In hindsight, I am still amazed that Europe was able to create a common currency. It is not surprising that it is in danger of failing as it was a Statist dream that made little economic sense. It should never have been imposed, but the One-Worlders forced it through. As difficult as it was to imagine it coming together, it is more difficult to see how it can be dismantled without severe effects on markets.

The Financial Times opened their coverage this way:

After five years of economic crisis, the 2014 elections to the European Parliament were always expected to produce victories for the populist parties that reject the EU and its political values. And so it has proved, with fringe and nationalist movements dealing a blow not just to the European project but to national governments who appear out of touch.

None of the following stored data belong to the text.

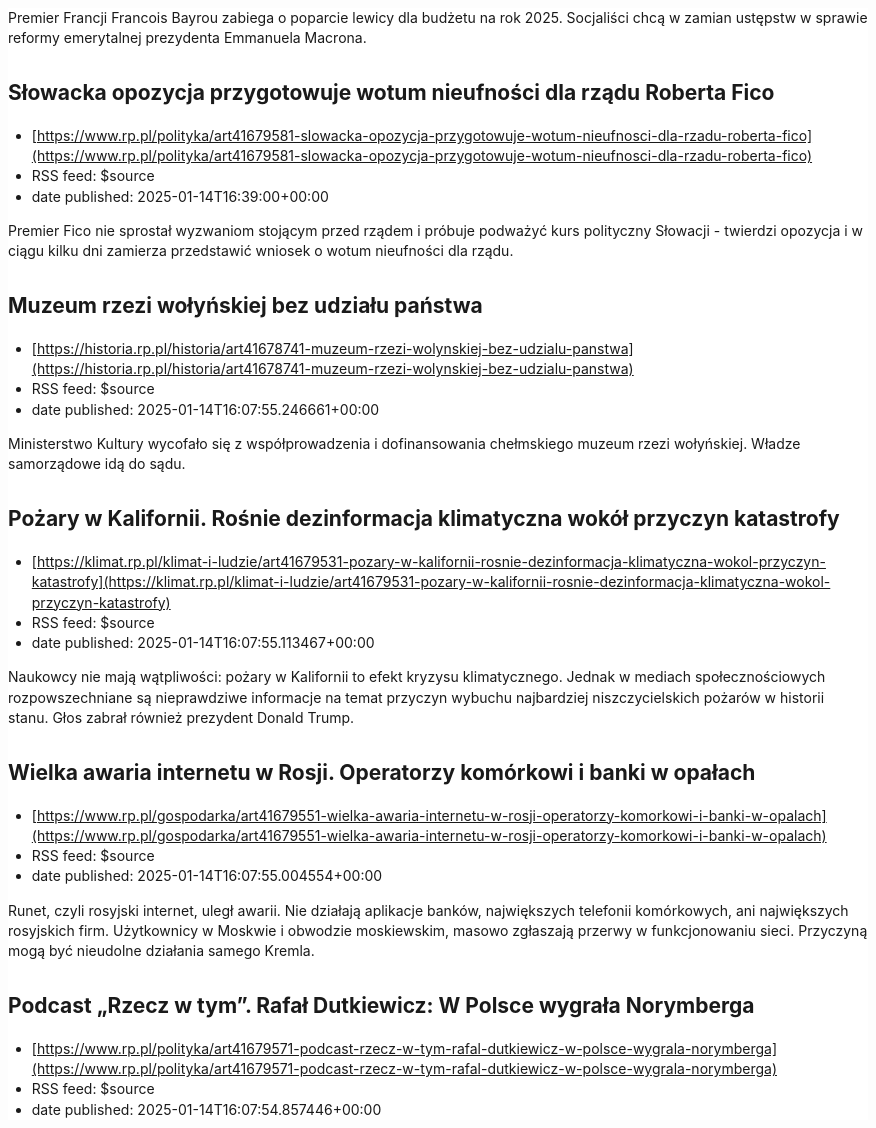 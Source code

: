 Premier Francji Francois Bayrou zabiega o poparcie lewicy dla budżetu na rok 2025. Socjaliści chcą w zamian ustępstw w sprawie reformy emerytalnej prezydenta Emmanuela Macrona.

## Słowacka opozycja przygotowuje wotum nieufności dla rządu Roberta Fico
 - [https://www.rp.pl/polityka/art41679581-slowacka-opozycja-przygotowuje-wotum-nieufnosci-dla-rzadu-roberta-fico](https://www.rp.pl/polityka/art41679581-slowacka-opozycja-przygotowuje-wotum-nieufnosci-dla-rzadu-roberta-fico)
 - RSS feed: $source
 - date published: 2025-01-14T16:39:00+00:00

P​​remier Fico nie sprostał wyzwaniom stojącym przed rządem i  próbuje podważyć kurs polityczny Słowacji - twierdzi opozycja i w ciągu kilku dni zamierza przedstawić wniosek o wotum nieufności dla rządu.

## Muzeum rzezi wołyńskiej bez udziału państwa
 - [https://historia.rp.pl/historia/art41678741-muzeum-rzezi-wolynskiej-bez-udzialu-panstwa](https://historia.rp.pl/historia/art41678741-muzeum-rzezi-wolynskiej-bez-udzialu-panstwa)
 - RSS feed: $source
 - date published: 2025-01-14T16:07:55.246661+00:00

Ministerstwo Kultury wycofało się z współprowadzenia i dofinansowania chełmskiego muzeum rzezi wołyńskiej. Władze samorządowe idą do sądu.

## Pożary w Kalifornii. Rośnie dezinformacja klimatyczna wokół przyczyn katastrofy
 - [https://klimat.rp.pl/klimat-i-ludzie/art41679531-pozary-w-kalifornii-rosnie-dezinformacja-klimatyczna-wokol-przyczyn-katastrofy](https://klimat.rp.pl/klimat-i-ludzie/art41679531-pozary-w-kalifornii-rosnie-dezinformacja-klimatyczna-wokol-przyczyn-katastrofy)
 - RSS feed: $source
 - date published: 2025-01-14T16:07:55.113467+00:00

Naukowcy nie mają wątpliwości: pożary w Kalifornii to efekt kryzysu klimatycznego. Jednak w mediach społecznościowych rozpowszechniane są nieprawdziwe informacje na temat przyczyn wybuchu najbardziej niszczycielskich pożarów w historii stanu. Głos zabrał również prezydent Donald Trump.

## Wielka awaria internetu w Rosji. Operatorzy komórkowi i banki w opałach
 - [https://www.rp.pl/gospodarka/art41679551-wielka-awaria-internetu-w-rosji-operatorzy-komorkowi-i-banki-w-opalach](https://www.rp.pl/gospodarka/art41679551-wielka-awaria-internetu-w-rosji-operatorzy-komorkowi-i-banki-w-opalach)
 - RSS feed: $source
 - date published: 2025-01-14T16:07:55.004554+00:00

Runet, czyli rosyjski internet, uległ awarii. Nie działają aplikacje banków, największych telefonii komórkowych, ani największych rosyjskich firm. Użytkownicy w Moskwie i obwodzie moskiewskim, masowo zgłaszają przerwy w funkcjonowaniu sieci. Przyczyną mogą być nieudolne działania samego Kremla.

## Podcast „Rzecz w tym”. Rafał Dutkiewicz: W Polsce wygrała Norymberga
 - [https://www.rp.pl/polityka/art41679571-podcast-rzecz-w-tym-rafal-dutkiewicz-w-polsce-wygrala-norymberga](https://www.rp.pl/polityka/art41679571-podcast-rzecz-w-tym-rafal-dutkiewicz-w-polsce-wygrala-norymberga)
 - RSS feed: $source
 - date published: 2025-01-14T16:07:54.857446+00:00
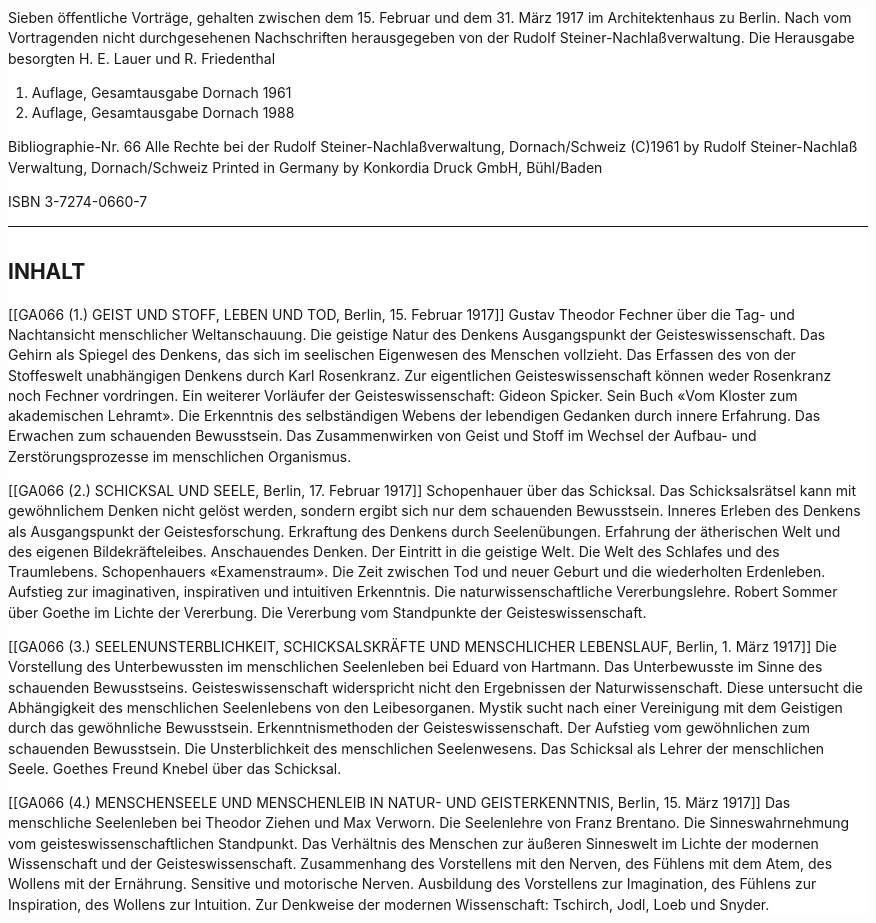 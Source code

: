 Sieben öffentliche Vorträge, gehalten zwischen dem 15. Februar und dem 31. März 1917 im Architektenhaus zu Berlin. Nach vom Vortragenden nicht durchgesehenen Nachschriften herausgegeben von der Rudolf Steiner-Nachlaßverwaltung. Die Herausgabe besorgten H. E. Lauer und R. Friedenthal

1. Auflage, Gesamtausgabe Dornach 1961
2. Auflage, Gesamtausgabe Dornach 1988

Bibliographie-Nr. 66
Alle Rechte bei der Rudolf Steiner-Nachlaßverwaltung, Dornach/Schweiz
(C)1961 by Rudolf Steiner-Nachlaß Verwaltung, Dornach/Schweiz
Printed in Germany by Konkordia Druck GmbH, Bühl/Baden

ISBN 3-7274-0660-7
  
___
## INHALT

[[GA066 (1.) GEIST UND STOFF, LEBEN UND TOD, Berlin, 15. Februar 1917]]
Gustav Theodor Fechner über die Tag- und Nachtansicht menschlicher Weltanschauung. Die geistige Natur des Denkens Ausgangspunkt der Geisteswissenschaft. Das Gehirn als Spiegel des Denkens, das sich im seelischen Eigenwesen des Menschen vollzieht. Das Erfassen des von der Stoffeswelt unabhängigen Denkens durch Karl Rosenkranz. Zur eigentlichen Geisteswissenschaft können weder Rosenkranz noch Fechner vordringen. Ein weiterer Vorläufer der Geisteswissenschaft: Gideon Spicker. Sein Buch «Vom Kloster zum akademischen Lehramt». Die Erkenntnis des selbständigen Webens der lebendigen Gedanken durch innere Erfahrung. Das Erwachen zum schauenden Bewusstsein. Das Zusammenwirken von Geist und Stoff im Wechsel der Aufbau- und Zerstörungsprozesse im menschlichen Organismus.

[[GA066 (2.) SCHICKSAL UND SEELE, Berlin, 17. Februar 1917]]
Schopenhauer über das Schicksal. Das Schicksalsrätsel kann mit gewöhnlichem Denken nicht gelöst werden, sondern ergibt sich nur dem schauenden Bewusstsein. Inneres Erleben des Denkens als Ausgangspunkt der Geistesforschung. Erkraftung des Denkens durch Seelenübungen. Erfahrung der ätherischen Welt und des eigenen Bildekräfteleibes. Anschauendes Denken. Der Eintritt in die geistige Welt. Die Welt des Schlafes und des Traumlebens. Schopenhauers «Examenstraum». Die Zeit zwischen Tod und neuer Geburt und die wiederholten Erdenleben. Aufstieg zur imaginativen, inspirativen und intuitiven Erkenntnis. Die naturwissenschaftliche Vererbungslehre. Robert Sommer über Goethe im Lichte der Vererbung. Die Vererbung vom Standpunkte der Geisteswissenschaft.

[[GA066 (3.) SEELENUNSTERBLICHKEIT, SCHICKSALSKRÄFTE UND MENSCHLICHER LEBENSLAUF, Berlin, 1. März 1917]] 
Die Vorstellung des Unterbewussten im menschlichen Seelenleben bei Eduard von Hartmann. Das Unterbewusste im Sinne des schauenden Bewusstseins. Geisteswissenschaft widerspricht nicht den Ergebnissen der Naturwissenschaft. Diese untersucht die Abhängigkeit des menschlichen Seelenlebens von den Leibesorganen. Mystik sucht nach einer Vereinigung mit dem Geistigen durch das gewöhnliche Bewusstsein. Erkenntnismethoden der Geisteswissenschaft. Der Aufstieg vom gewöhnlichen zum schauenden Bewusstsein. Die Unsterblichkeit des menschlichen Seelenwesens. Das Schicksal als Lehrer der menschlichen Seele. Goethes Freund Knebel über das Schicksal.

[[GA066 (4.) MENSCHENSEELE UND MENSCHENLEIB IN NATUR- UND GEISTERKENNTNIS, Berlin, 15. März 1917]]
Das menschliche Seelenleben bei Theodor Ziehen und Max Verworn. Die Seelenlehre von Franz Brentano. Die Sinneswahrnehmung vom geisteswissenschaftlichen Standpunkt. Das Verhältnis des Menschen zur äußeren Sinneswelt im Lichte der modernen Wissenschaft und der Geisteswissenschaft. Zusammenhang des Vorstellens mit den Nerven, des Fühlens mit dem Atem, des Wollens mit der Ernährung. Sensitive und motorische Nerven. Ausbildung des Vorstellens zur Imagination, des Fühlens zur Inspiration, des Wollens zur Intuition. Zur Denkweise der modernen Wissenschaft: Tschirch, Jodl, Loeb und Snyder.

Make no mistake, these outcomes are huge. In addition to financial implications, they may portend a similar result in our elections later this year.

Seemingly unrelated issues like this one pointed out by Zerohedge might just reflect the nervousness from currency fears:

First Germany, Now Austria Demands An Audit Of Its Offshore Held Gold

First it was Germany, now another AAA-rated European country is starting to get concerned about its hard assets. Overnight Bloomberg reported that following in Bundesbank’s footsteps, Austria will audit its gold reserves located in the UK, which represent 80% of its total gold holdings. This gold reserve reviews held at Bank of England in London will be first conducted by external auditors, Christian Gutleder, a spokesman for the Austrian central bank, says via telephone. Gutleder explained that the Central bank has checked its reserves regularly in the past, adding that gold reserves haven’t changed since 2007. Which begs the question: why check them now then?